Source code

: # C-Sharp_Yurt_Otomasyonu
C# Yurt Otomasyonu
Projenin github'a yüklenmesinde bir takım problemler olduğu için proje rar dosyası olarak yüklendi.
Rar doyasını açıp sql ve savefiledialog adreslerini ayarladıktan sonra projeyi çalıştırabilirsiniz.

■ ■ ■ ■ ■

Exercise directions
From the first line to the last, return the listing exactly.

Exercise response
Source code

: # C-Sharp_Yurt_Otomasyonu
C# Yurt Otomasyonu
Projenin github'a yüklenmesinde bir takım problemler olduğu için proje rar dosyası olarak yüklendi.
Rar doyasını açıp sql ve savefiledialog adreslerini ayarladıktan sonra projeyi çalıştırabilirsiniz.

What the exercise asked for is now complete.